Monday, December 5, 2011

SQLIO - Testing, Round 1

For the past couple weeks I've been doing some analysis on the database environment I'm administering. I figured that is a great place to get my feet wet at my new position. It forces me to really dive in and understand the storage subsystem, which for me is an EMC CX3-20 SAN.  The other significant components include the QLogic QLA2460 HBAs and the Brocade 5000 switches.  All-in-all the environment seems more than sufficient to support a Microsoft Dynamics AX implementation.

My research was two-fold: first, I wanted to understand the theoretical limits of each component.  Then I used SQLIO - which isn't really a SQL tool at all - to gather some actual metrics.  I've found that you can't really just line up your expectations with the results because of some rather obscure, yet significant items (cache, for example).

I proceeded to document everything I could, often learning and researching along the way:

First, I started by examining the partition offset and file allocation unit size for each logical disk.  Apparently this used to be a little more cumbersome pre-W2K8, but I'm on W2K8 R2 so the partition offset was 65,536 bytes (64KB) across the aboard.  I retrieved this by doing to a command prompt and typing issuing the following:
wmic partition get BlockSize, StartingOffset, Name, Index
To get the file allocation unit size for each disk, I issue the following command(s):
fsutil fsinfo ntfsinfo <drive:>
In most cases this value should be 65,536 bytes (64K) for partitions on which SQL Server resides.

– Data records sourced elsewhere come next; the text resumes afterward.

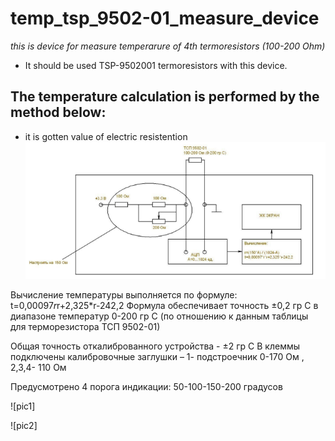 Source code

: # temp_tsp_9502-01_measure_device
*this is device for measure temperarure of 4th termoresistors (100-200 Ohm)*

- It should be used TSP-9502001 termoresistors with this device.
## The temperature calculation is performed by the method below:
- it is gotten value of electric resistention
![sheme](pictures/sheme.png)

Вычисление температуры выполняется по формуле: t=0,00097*r*r+2,325*r-242,2
Формула обеспечивает точность ±0,2 гр С в диапазоне температур 0-200 гр С
(по отношению к данным таблицы для терморезистора ТСП 9502-01)

Общая точность откалиброванного устройства - ±2 гр С
В клеммы подключены калибровочные заглушки –
1- подстроечник 0-170 Ом , 2,3,4- 110 Ом

Предусмотрено 4 порога индикации:
50-100-150-200 градусов

![pic1]

![pic2]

The HBAs have what is called an "execution throttle", which by definition "signifies the maximum number of outstanding commands that can execute on any one HBA port".  Each of my nodes has two HBA adapters - some had an execution throttle of 16 while others were at 256.  I standardized them all by going with the upper limit and will adjust accordingly.  What I'm trying to accomplish is to develop a baseline from which to compare future results in the event I reconfigure anything.  Also, according to QLogic these HBAs can handle 150,000 IOPS and roughly 750MB/sec throughput in full duplex.

Next, I determined that all devices were communicating at 4Gbps.  The switches have a maximum aggregate of 256Gbps end-to-end.

It's also important to understand queue depth per port on the SAN.  The maximum IOPS that can be handled on a given port at a given time is 2048 for EMC arrays.  That's the maximum, however.  What we can do is calculate the queue depth for each LUN using the following formula (in my case anyway): (#data disks x 14) + 32.  So in a RAID 10, 10 disk array you will have a queue depth of (5 x 14) + 32, or 108.  Ultimately we want to ensure no single LUN receives more parallel requests than it can handle.  That also goes for the port, so once you have calculated the queue depth for each LUN, sum them up to determine the total theoretical queue depth you could support, although very unlikely it would ever happen.

This is going to be a work in-progress, but if you have any feedback or suggestions, this is relatively new territory for me as a DBA.  It's quite interesting though!